===== Given data =====
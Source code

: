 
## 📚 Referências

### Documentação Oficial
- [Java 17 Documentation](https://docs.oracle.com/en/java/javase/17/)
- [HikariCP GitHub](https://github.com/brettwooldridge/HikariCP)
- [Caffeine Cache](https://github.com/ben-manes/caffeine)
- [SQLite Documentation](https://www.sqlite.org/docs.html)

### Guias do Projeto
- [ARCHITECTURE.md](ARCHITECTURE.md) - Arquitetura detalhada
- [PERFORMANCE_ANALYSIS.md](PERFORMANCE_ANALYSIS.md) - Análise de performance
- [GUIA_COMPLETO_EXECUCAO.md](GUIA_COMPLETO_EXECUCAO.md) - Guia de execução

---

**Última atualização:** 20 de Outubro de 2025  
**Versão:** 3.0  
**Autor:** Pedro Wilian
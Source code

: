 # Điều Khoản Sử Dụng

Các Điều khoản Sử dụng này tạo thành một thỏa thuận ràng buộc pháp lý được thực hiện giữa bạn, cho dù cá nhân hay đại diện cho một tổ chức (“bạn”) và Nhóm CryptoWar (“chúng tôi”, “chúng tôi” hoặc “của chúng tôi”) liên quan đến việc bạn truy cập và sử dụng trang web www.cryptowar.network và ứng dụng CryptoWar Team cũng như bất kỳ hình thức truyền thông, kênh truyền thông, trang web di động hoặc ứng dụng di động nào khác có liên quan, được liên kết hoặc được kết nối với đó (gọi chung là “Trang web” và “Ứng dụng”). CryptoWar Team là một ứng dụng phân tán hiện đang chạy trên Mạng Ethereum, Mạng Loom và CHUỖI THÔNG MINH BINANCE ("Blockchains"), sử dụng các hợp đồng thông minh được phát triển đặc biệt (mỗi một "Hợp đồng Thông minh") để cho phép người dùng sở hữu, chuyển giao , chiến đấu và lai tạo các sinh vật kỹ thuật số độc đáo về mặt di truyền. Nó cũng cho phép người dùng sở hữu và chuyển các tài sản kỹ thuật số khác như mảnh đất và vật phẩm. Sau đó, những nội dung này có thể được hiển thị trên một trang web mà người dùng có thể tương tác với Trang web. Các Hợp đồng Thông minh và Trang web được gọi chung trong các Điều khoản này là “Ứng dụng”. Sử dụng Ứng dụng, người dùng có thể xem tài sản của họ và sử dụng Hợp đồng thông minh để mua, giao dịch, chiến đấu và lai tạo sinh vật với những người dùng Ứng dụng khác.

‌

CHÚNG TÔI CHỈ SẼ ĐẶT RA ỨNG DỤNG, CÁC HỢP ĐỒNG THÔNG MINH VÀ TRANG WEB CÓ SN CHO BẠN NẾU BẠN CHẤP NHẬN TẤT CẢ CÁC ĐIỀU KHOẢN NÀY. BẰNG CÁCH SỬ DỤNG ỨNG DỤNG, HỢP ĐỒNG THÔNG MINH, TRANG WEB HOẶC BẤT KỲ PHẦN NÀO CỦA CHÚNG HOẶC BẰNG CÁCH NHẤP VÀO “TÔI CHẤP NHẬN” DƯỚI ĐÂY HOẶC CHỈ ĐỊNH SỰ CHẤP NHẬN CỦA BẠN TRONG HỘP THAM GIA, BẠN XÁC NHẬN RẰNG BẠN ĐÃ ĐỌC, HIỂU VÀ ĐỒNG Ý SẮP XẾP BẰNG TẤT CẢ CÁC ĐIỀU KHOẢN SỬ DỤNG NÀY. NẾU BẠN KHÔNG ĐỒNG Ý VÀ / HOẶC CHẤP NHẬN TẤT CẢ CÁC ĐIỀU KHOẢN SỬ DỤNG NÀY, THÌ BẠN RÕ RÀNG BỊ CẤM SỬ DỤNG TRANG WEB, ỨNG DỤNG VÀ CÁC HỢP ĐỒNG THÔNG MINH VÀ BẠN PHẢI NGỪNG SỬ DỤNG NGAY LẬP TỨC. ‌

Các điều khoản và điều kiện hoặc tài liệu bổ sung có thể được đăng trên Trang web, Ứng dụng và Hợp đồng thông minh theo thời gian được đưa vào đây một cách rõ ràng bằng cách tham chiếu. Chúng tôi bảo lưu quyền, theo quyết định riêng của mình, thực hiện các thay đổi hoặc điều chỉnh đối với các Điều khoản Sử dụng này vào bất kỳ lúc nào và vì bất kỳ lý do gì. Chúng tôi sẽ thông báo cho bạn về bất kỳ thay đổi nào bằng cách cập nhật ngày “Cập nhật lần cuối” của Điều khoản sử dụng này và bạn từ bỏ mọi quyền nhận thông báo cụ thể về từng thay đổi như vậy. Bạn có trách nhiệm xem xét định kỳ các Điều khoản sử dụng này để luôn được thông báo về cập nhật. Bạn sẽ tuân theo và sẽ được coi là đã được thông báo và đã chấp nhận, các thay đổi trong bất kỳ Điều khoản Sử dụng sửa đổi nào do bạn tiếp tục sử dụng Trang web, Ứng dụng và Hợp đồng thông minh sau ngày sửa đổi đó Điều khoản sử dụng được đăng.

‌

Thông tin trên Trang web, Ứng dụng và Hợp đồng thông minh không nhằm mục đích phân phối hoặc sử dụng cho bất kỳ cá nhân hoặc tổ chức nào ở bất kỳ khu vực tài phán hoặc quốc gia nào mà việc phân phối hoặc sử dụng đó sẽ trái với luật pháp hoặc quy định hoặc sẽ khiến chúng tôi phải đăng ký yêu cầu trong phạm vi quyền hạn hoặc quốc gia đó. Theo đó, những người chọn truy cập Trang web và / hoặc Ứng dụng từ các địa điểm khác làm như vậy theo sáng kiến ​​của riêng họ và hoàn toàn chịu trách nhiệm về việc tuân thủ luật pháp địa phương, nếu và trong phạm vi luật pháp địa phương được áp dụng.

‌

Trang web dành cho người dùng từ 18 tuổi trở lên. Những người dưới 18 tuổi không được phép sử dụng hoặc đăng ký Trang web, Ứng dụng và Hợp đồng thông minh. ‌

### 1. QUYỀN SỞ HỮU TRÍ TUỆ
=====
*Directions*:
Give every line of the material that includes the string "github".

*Answer box*:
- [HikariCP GitHub](https://github.com/brettwooldridge/HikariCP)
- [Caffeine Cache](https://github.com/ben-manes/caffeine)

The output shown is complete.